**Required action**
Scan the records that follow, and whenever a line has the word "documentclass", copy it.

------------

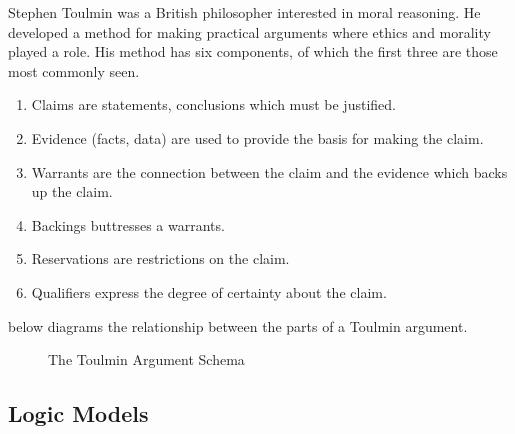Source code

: Stephen Toulmin was a British philosopher interested in moral reasoning. He developed a method for making practical arguments where ethics and morality played a role. His method has six components, of which the first three are those most commonly seen.
\begin{enumerate}[topsep=0.3\baselineskip,itemsep=0.25\baselineskip]
  \item Claims are statements, conclusions which must be justified.
  \item Evidence (facts, data) are used to provide the basis for making the claim.
  \item Warrants are the connection between the claim and the evidence which backs up the claim.
  \item Backings buttresses a warrants.
  \item Reservations are restrictions on the claim.
  \item Qualifiers express the degree of certainty about the claim.
\end{enumerate}

 below diagrams the relationship between the parts of a Toulmin argument.

\begin{figure}[ht]
  \caption{The Toulmin Argument Schema}%
  \label{fig:toulmin-arg}%
\end{figure}

\subsection{Logic Models}%
\label{sec:logic-models}\indent%

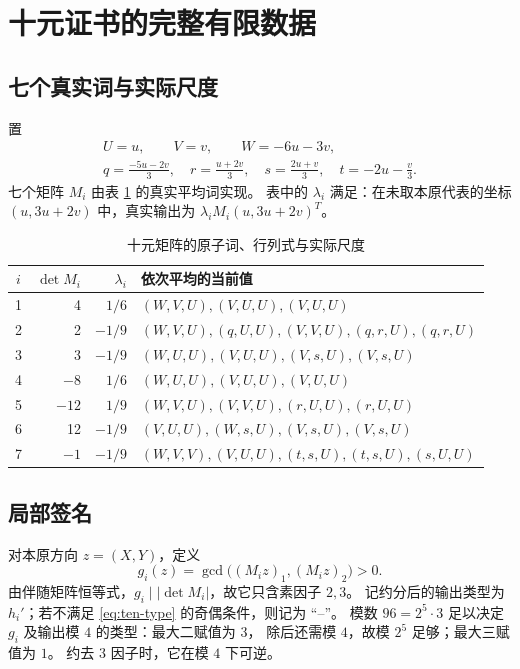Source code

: \documentclass[UTF8,fontset=fandol,zihao=-4,a4paper]{ctexart}
\numberwithin{equation}{section}
\theoremstyle{definition}
\begin{document}
\section{十元证书的完整有限数据}\label{app:ten}

\subsection{七个真实词与实际尺度}

置
\begin{gather*}
 U=u,\qquad V=v,\qquad W=-6u-3v,\\
 q=\frac{-5u-2v}{3},\quad r=\frac{u+2v}{3},\quad
 s=\frac{2u+v}{3},\quad t=-2u-\frac v3.
\end{gather*}
七个矩阵 $M_i$ 由表 \ref{tab:ten-words} 的真实平均词实现。
表中的 $\lambda_i$ 满足：在未取本原代表的坐标 $(u,3u+2v)$ 中，真实输出为
$\lambda_iM_i(u,3u+2v)^T$。

\begin{table}[htbp]
\centering\small
\caption{十元矩阵的原子词、行列式与实际尺度}\label{tab:ten-words}
\begin{tabular}{crrp{}}
\toprule
$i$ & $\det M_i$ & $\lambda_i$ & 依次平均的当前值\\
\midrule
1&4&$1/6$&$(W,V,U),(V,U,U),(V,U,U)$\\
2&2&$-1/9$&$(W,V,U),(q,U,U),(V,V,U),(q,r,U),(q,r,U)$\\
3&3&$-1/9$&$(W,U,U),(V,U,U),(V,s,U),(V,s,U)$\\
4&$-8$&$1/6$&$(W,U,U),(V,U,U),(V,U,U)$\\
5&$-12$&$1/9$&$(W,V,U),(V,V,U),(r,U,U),(r,U,U)$\\
6&12&$-1/9$&$(V,U,U),(W,s,U),(V,s,U),(V,s,U)$\\
7&$-1$&$-1/9$&$(W,V,V),(V,U,U),(t,s,U),(t,s,U),(s,U,U)$\\
\bottomrule
\end{tabular}
\end{table}

\subsection{局部签名}

对本原方向 $z=(X,Y)$，定义
\[
 g_i(z)=\gcd\bigl((M_iz)_1,(M_iz)_2\bigr)>0.
\]
由伴随矩阵恒等式，$g_i\mid|\det M_i|$，故它只含素因子 $2,3$。
记约分后的输出类型为 $h_i'$；若不满足 \eqref{eq:ten-type} 的奇偶条件，则记为 ``--''。
模数 $96=2^5\cdot3$ 足以决定 $g_i$ 及输出模 $4$ 的类型：最大二赋值为 $3$，
除后还需模 $4$，故模 $2^5$ 足够；最大三赋值为 $1$。
约去 $3$ 因子时，它在模 $4$ 下可逆。
\end{document}
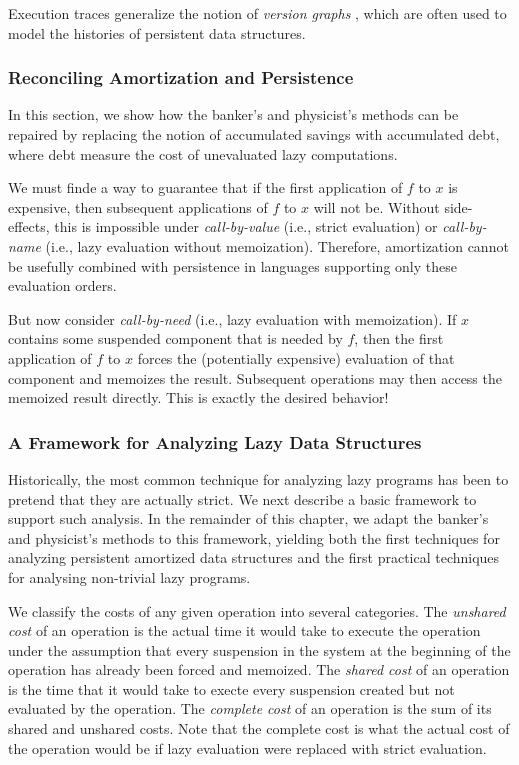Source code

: \documentclass[12pt, a4paper]{article} %
\begin{document}
Execution traces generalize the notion of \textit{version graphs} \cite{dsst89}, which are often used to model the histories of persistent data structures.

\subsubsection{Reconciling Amortization and Persistence}%

In this section, we show how the banker's and physicist's methods can be repaired by replacing the notion of accumulated savings with accumulated debt, where debt measure the cost of unevaluated lazy computations.

We must finde a way to guarantee that if the first application of $f$ to $x$ is expensive, then subsequent applications of $f$ to $x$ will not be. Without side-effects, this is impossible under \mbox{\textit{call-by-value}} (i.e., strict evaluation) or \mbox{\textit{call-by-name}} (i.e., lazy evaluation without memoization). Therefore, amortization cannot be usefully combined with persistence in languages supporting only these evaluation orders.

But now consider \mbox{\textit{call-by-need}} (i.e., lazy evaluation with memoization). If $x$ contains some suspended component that is needed by $f$, then the first application of $f$ to $x$ forces the (potentially expensive) evaluation of that component and memoizes the result. Subsequent operations may then access the memoized result directly. This is exactly the desired behavior!

\subsubsection{A Framework for Analyzing Lazy Data Structures}%
\label{ssub:A Framework for Analyzing Lazy Data Structures}

Historically, the most common technique for analyzing lazy programs has been to pretend that they are actually strict. We next describe a basic framework to support such analysis. In the remainder of this chapter, we adapt the banker's and physicist's methods to this framework, yielding both the first techniques for analyzing persistent amortized data structures and the first practical techniques for analysing non-trivial lazy programs.


We classify the costs of any given operation into several categories. The \textit{unshared cost} of an operation is the actual time it would take to execute the operation under the assumption that every suspension in the system at the beginning of the operation has already been forced and memoized. The \textit{shared cost} of an operation is the time that it would take to execte every suspension created but not evaluated by the operation. The \textit{complete cost} of an operation is the sum of its shared and unshared costs. Note that the complete cost is what the actual cost of the operation would be if lazy evaluation were replaced with strict evaluation.
\end{document}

------------

**Solution for this task**
: \documentclass[UTF8,fontset=fandol,zihao=-4,a4paper]{ctexart}
: \documentclass[12pt, a4paper]{article} %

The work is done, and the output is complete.